From the data that follows, copy every line holding the string "zone".

BEGIN Dataset content

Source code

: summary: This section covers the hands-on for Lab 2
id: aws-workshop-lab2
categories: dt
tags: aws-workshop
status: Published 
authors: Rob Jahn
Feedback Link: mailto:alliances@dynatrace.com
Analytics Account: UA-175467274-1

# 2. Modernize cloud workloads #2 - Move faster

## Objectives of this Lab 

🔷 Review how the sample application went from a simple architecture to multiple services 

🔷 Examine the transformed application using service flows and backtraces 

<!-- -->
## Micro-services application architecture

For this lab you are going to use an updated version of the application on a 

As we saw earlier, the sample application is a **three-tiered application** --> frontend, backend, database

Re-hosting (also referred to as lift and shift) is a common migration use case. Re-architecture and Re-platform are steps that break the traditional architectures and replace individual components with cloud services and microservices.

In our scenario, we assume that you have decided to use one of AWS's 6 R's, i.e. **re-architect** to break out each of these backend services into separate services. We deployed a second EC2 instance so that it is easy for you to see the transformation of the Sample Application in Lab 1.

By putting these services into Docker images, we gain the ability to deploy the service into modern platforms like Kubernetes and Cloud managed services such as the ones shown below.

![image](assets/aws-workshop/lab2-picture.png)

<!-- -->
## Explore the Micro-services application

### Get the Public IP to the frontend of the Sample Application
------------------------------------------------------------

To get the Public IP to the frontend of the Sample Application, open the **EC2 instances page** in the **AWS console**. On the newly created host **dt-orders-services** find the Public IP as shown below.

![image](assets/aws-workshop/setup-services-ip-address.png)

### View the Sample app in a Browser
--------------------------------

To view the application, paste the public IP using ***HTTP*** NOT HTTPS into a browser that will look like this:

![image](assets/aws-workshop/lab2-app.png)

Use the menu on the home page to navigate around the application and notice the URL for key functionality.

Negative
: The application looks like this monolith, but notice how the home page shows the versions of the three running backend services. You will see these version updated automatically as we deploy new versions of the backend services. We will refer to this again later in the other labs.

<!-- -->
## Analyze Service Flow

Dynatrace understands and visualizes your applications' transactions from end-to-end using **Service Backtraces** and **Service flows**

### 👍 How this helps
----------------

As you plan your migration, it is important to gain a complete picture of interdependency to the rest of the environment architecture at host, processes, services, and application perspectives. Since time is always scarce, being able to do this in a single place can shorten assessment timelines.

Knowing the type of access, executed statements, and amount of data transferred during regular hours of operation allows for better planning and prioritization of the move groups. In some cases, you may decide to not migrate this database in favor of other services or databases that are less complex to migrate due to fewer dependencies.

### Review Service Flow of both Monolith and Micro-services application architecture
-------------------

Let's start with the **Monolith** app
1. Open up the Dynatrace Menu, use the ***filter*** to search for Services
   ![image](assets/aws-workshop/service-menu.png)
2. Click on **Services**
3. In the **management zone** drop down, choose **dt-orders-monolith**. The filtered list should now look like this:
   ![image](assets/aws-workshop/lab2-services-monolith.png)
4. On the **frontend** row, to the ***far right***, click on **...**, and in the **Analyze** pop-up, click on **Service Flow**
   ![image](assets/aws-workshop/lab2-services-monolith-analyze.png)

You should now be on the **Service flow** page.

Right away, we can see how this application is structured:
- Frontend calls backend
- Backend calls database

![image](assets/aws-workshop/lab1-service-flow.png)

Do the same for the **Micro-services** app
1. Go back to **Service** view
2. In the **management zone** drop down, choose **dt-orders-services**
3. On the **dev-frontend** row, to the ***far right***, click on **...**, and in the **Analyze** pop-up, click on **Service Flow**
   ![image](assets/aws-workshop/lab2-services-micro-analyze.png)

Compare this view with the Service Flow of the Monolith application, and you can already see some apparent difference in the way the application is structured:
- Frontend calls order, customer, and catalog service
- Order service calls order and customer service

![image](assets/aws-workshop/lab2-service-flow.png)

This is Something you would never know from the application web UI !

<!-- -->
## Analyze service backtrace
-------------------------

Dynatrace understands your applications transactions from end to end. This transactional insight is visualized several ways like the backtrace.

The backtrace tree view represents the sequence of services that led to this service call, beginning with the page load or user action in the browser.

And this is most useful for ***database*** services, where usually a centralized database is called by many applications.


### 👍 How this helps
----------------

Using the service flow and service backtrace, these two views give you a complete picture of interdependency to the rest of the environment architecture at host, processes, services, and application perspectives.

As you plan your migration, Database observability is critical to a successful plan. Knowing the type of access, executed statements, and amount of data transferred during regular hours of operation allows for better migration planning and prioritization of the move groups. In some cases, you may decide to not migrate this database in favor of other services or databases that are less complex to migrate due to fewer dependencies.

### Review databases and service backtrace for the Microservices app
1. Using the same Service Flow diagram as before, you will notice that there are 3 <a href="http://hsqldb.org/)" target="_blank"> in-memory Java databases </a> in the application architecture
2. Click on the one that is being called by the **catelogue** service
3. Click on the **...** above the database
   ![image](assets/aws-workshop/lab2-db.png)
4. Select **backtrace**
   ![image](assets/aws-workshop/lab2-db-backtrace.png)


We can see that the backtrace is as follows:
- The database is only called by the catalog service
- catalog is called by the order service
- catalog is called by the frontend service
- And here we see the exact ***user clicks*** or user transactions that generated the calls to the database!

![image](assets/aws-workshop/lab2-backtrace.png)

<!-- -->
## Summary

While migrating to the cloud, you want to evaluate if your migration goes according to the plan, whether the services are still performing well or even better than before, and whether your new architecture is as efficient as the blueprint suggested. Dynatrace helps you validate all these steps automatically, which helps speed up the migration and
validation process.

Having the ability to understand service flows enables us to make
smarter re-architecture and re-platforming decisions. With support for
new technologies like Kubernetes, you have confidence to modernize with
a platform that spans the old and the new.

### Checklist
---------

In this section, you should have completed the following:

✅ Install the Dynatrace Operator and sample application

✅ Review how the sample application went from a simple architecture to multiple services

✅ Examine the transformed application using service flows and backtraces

END Dataset content

### [Solved exercise]
3. In the **management zone** drop down, choose **dt-orders-monolith**. The filtered list should now look like this:
2. In the **management zone** drop down, choose **dt-orders-services**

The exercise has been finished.